═════ INPUT MATERIAL ═════
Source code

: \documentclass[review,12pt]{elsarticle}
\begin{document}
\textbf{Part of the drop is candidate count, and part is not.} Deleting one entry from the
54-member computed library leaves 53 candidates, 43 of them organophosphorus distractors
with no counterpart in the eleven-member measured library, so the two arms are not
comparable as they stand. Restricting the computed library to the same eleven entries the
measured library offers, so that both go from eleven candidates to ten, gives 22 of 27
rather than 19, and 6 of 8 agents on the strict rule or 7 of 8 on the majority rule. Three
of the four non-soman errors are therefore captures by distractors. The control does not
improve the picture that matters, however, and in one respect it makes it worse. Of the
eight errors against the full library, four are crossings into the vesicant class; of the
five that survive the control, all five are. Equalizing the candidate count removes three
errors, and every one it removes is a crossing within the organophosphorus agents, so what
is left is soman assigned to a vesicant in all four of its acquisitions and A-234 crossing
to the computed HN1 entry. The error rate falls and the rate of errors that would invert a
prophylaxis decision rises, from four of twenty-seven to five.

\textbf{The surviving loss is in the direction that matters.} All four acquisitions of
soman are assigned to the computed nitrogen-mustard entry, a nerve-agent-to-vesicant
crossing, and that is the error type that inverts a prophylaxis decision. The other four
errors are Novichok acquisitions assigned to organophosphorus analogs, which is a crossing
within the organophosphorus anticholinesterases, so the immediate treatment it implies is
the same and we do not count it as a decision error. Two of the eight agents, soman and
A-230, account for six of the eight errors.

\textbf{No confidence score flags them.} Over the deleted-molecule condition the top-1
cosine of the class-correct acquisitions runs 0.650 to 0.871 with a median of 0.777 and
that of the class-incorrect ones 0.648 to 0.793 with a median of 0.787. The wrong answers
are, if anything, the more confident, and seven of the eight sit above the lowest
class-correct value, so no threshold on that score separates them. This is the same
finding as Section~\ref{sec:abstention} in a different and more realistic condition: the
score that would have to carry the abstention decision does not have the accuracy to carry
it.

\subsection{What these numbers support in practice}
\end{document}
═════
» REQUIRED ACTION:
Each entry above must be repeated exactly, with nothing dropped.

» RESULT FOR THIS TASK:
Source code

: \documentclass[review,12pt]{elsarticle}
\begin{document}
\textbf{Part of the drop is candidate count, and part is not.} Deleting one entry from the
54-member computed library leaves 53 candidates, 43 of them organophosphorus distractors
with no counterpart in the eleven-member measured library, so the two arms are not
comparable as they stand. Restricting the computed library to the same eleven entries the
measured library offers, so that both go from eleven candidates to ten, gives 22 of 27
rather than 19, and 6 of 8 agents on the strict rule or 7 of 8 on the majority rule. Three
of the four non-soman errors are therefore captures by distractors. The control does not
improve the picture that matters, however, and in one respect it makes it worse. Of the
eight errors against the full library, four are crossings into the vesicant class; of the
five that survive the control, all five are. Equalizing the candidate count removes three
errors, and every one it removes is a crossing within the organophosphorus agents, so what
is left is soman assigned to a vesicant in all four of its acquisitions and A-234 crossing
to the computed HN1 entry. The error rate falls and the rate of errors that would invert a
prophylaxis decision rises, from four of twenty-seven to five.

\textbf{The surviving loss is in the direction that matters.} All four acquisitions of
soman are assigned to the computed nitrogen-mustard entry, a nerve-agent-to-vesicant
crossing, and that is the error type that inverts a prophylaxis decision. The other four
errors are Novichok acquisitions assigned to organophosphorus analogs, which is a crossing
within the organophosphorus anticholinesterases, so the immediate treatment it implies is
the same and we do not count it as a decision error. Two of the eight agents, soman and
A-230, account for six of the eight errors.

\textbf{No confidence score flags them.} Over the deleted-molecule condition the top-1
cosine of the class-correct acquisitions runs 0.650 to 0.871 with a median of 0.777 and
that of the class-incorrect ones 0.648 to 0.793 with a median of 0.787. The wrong answers
are, if anything, the more confident, and seven of the eight sit above the lowest
class-correct value, so no threshold on that score separates them. This is the same
finding as Section~\ref{sec:abstention} in a different and more realistic condition: the
score that would have to carry the abstention decision does not have the accuracy to carry
it.

\subsection{What these numbers support in practice}
\end{document}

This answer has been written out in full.